For some time I have been listening and reading articles on the importance of Havana for Puerto Rican poet Julia de Burgos (1914-1953). We knew that the city was the scene of the romance and break-up between her and the Dominican anti-Trujillo leader and doctor, founder of the Dominican Revolutionary Party (PRD), Juan Isidro Jimenes Grullón, and we had read her sonnet to José Martí and the Cuban resonances of her third collection of poems Poema en veinte surcos (1938) as well as Canción de la verdad sencilla (1939) [. . .] and El mar y tú  (1954) which, although it was written during her stay in Cuba, was published posthumously by her sister Consuelo in New York.

But it was not until reading the letters that Julia de Burgos sent to Consuelo, which were recently published in San Juan by Eugenio Ballou through Folium/Prosas Profanas Publishers, with a clever prologue by Lena Burgos-Lafuente, that we have truly discovered that connection. The correspondence between the Puerto Rican sisters, immersed in the intellectual and political networks of the Caribbean left in the mid-twentieth century, is a document source that throws a breath of fresh air on the files of a somewhat reticent and controlled cultural history of the Communisms, nationalisms and socialisms of the Caribbean and its diaspora [. . .].

[. . .] The moment of greatest flow of correspondence is the poet’s Havana period. [. . .] In Havana, Julia de Burgos feels like she’s returned to her habitat. There is a pastorale of the Hispanic in the first letters to Consuelo from the island, which coexists with no problem with the nationalist discourse or Vasconcelian references to an “Indo-Hispanic” America. But there is also a description of Havana as the “Little Paris” of the Caribbean—”without Germans… not yet”—with its “outdoor cafes, very wide sidewalks, and orchestras of women, especially mulattas.” No sign of her depression in these letters: her life in Havana, her trips to Trinidad—where wrote the poem “Presencia de amor en la isla” [Presence of love on the island]—to Caibarien, Santiago de Cuba, Holguin, Santa Clara … and the resolution with which she enters the University of Havana [. . .].

But her inclusion in the intellectual and political elites of the island, while strongly linked to the Caribbean Communist network, was also open to other political currents such as a non-Communist revolutionary nationalism, in which her partner Jimenes Grullón and Juan Bosch (another leading anti-Trujillo exile in Cuba) were involved. Her participation in these networks explain, to a certain extent, Julia de Burgos’ statement that “Raúl Roa is the most prominent critic and writer of Cuba, even more so than Marinello and Mañach.”

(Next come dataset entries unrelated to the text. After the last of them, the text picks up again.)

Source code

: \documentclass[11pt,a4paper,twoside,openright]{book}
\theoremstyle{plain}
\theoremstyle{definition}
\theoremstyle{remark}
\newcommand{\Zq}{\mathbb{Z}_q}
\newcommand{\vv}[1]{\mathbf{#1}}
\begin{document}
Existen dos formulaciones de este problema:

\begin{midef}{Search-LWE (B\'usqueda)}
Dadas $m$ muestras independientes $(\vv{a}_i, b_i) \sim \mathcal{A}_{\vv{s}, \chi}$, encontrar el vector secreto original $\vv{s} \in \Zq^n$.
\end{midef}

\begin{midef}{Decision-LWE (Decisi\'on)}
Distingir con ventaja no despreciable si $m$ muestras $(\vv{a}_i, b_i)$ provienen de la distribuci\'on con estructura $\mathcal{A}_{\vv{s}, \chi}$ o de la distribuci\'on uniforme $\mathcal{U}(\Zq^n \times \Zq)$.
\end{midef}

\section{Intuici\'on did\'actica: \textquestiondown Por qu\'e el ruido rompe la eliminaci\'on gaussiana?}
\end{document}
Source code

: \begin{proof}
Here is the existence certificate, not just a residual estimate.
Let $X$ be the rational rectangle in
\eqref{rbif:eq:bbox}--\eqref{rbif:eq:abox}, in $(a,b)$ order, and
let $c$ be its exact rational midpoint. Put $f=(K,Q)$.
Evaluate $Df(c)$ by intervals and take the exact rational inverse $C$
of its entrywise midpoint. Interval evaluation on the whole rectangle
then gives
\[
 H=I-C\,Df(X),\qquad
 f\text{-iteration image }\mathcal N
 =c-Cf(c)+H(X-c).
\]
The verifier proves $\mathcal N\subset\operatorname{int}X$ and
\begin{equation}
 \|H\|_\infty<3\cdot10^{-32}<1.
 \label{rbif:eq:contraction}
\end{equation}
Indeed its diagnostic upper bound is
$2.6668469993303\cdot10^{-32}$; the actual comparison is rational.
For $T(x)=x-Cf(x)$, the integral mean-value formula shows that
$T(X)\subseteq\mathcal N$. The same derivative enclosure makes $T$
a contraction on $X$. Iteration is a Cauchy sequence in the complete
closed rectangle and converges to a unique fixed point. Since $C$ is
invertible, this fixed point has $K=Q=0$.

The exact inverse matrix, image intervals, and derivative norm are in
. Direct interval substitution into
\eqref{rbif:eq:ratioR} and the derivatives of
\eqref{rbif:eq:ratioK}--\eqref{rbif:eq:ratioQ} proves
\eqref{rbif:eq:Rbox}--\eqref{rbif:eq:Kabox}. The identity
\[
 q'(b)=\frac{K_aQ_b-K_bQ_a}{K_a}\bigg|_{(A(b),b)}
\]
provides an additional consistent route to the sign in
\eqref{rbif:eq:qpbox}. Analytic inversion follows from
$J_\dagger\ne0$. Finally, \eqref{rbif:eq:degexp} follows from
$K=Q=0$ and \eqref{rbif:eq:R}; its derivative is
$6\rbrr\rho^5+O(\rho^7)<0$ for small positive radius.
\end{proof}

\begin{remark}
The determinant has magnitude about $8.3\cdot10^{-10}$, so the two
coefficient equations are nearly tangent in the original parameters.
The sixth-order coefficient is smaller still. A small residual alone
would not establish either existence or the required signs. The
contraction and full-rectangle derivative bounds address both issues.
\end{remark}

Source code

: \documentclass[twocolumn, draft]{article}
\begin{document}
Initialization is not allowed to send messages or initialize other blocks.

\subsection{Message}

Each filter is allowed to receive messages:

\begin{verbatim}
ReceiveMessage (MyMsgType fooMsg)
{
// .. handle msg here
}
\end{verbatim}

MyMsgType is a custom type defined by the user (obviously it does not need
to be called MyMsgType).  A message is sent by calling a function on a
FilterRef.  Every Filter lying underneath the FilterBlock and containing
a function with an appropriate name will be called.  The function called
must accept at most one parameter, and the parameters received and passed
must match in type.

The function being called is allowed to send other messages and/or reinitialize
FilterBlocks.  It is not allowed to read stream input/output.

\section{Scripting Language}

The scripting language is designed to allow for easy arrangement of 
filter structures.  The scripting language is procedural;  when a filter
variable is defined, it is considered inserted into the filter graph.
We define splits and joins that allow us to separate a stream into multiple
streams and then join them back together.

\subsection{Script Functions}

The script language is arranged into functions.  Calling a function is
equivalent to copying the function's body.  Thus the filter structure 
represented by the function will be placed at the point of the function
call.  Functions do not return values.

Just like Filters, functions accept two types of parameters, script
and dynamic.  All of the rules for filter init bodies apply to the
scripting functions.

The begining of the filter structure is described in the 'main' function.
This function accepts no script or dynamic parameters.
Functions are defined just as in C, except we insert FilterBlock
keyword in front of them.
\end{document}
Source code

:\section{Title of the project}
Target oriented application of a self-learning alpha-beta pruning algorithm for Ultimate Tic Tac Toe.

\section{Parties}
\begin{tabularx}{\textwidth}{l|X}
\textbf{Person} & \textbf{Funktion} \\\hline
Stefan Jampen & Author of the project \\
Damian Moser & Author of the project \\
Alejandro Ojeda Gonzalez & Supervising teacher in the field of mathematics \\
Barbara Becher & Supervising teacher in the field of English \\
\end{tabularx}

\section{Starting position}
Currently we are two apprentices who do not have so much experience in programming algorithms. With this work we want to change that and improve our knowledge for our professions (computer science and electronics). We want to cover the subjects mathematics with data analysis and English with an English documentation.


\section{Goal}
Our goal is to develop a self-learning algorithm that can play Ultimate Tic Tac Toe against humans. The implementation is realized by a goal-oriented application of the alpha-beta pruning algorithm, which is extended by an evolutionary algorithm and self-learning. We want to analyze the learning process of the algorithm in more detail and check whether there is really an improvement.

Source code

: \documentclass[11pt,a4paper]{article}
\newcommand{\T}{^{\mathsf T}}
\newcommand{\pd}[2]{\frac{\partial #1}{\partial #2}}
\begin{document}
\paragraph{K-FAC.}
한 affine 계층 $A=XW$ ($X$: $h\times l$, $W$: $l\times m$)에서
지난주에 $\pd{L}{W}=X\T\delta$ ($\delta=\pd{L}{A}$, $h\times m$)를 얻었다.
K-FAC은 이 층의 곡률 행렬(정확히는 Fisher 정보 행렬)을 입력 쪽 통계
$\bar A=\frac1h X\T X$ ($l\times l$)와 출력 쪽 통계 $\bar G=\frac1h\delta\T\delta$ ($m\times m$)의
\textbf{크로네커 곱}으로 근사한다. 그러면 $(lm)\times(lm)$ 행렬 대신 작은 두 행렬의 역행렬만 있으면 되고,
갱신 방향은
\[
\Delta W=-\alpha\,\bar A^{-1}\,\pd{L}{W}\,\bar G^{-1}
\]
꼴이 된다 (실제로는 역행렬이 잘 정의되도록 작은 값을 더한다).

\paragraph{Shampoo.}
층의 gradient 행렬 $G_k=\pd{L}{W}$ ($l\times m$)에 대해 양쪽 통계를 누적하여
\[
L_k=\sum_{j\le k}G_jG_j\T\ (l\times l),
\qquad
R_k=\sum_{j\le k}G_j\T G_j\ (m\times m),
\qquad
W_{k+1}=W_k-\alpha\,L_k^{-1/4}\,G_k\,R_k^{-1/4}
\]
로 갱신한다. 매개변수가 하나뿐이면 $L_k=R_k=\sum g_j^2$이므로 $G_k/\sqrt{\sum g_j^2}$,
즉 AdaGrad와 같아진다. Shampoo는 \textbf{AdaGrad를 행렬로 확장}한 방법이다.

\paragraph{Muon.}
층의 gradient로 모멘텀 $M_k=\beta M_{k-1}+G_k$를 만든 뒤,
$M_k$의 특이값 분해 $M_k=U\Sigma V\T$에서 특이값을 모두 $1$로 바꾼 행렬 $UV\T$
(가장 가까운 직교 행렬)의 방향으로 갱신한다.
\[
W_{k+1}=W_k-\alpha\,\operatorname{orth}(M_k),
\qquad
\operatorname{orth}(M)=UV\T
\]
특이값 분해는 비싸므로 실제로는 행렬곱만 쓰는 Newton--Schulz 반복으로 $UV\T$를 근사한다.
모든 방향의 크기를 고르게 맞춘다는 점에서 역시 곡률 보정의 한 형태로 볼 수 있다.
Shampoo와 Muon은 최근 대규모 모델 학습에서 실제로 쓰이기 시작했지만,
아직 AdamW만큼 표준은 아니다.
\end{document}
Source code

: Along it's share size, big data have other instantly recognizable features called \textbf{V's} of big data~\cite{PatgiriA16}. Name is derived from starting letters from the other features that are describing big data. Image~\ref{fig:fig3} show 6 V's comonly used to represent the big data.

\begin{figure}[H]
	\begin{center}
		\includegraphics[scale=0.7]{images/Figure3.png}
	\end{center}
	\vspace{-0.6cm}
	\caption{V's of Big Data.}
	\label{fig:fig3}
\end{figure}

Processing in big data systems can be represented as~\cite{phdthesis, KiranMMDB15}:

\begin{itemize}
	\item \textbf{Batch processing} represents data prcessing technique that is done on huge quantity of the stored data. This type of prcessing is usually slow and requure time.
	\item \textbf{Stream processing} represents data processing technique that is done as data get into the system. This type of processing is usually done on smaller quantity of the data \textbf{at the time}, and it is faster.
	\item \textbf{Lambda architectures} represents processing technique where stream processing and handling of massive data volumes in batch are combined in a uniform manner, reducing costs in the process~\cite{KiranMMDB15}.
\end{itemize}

As Lena Burgos-Lafuente notes in the prologue, this correspondence appears in the midst of a biographical and historiographical gap about Caribbean leftist movements of mid-twentieth century, especially in Puerto Rican. [. . .] Cartas a Consuelo (2014) still leaves some “unknowns,” such as the real reasons for her break-up with Jimenes Grullón.

The truth is that Cartas a Consuelo (2014) provides as much material for biography, history and criticism, as for fiction. In the absence of definitive studies in any of those fields about Julia de Burgos, Juan Bosch, or even Jimenes Grullón, this book will revitalize the files and remind us, once again, of the importance of history and biography for convincing information in literary criticism. I not think we will ever come to understand the multiplicity of meanings of the poetry of Julia de Burgos without her political views or without the other writings that accompany a portrait sent to Carteles magazine or a press release in Bohemia, where they announce one of her lectures in Havana. Literature is also literary life, when it is present, and silence, solitude, and anonymous death, when all is lost. [. . .]

Rafael Rojas is a Cuban historian and essayist based in Mexico. His books include works on the intellectual and political history of Mexico, Cuba, and Latin America, such as José Martí: la invención de Cuba (2000), and Cuba Mexicana: Historia de una anexión imposible (2001), among others.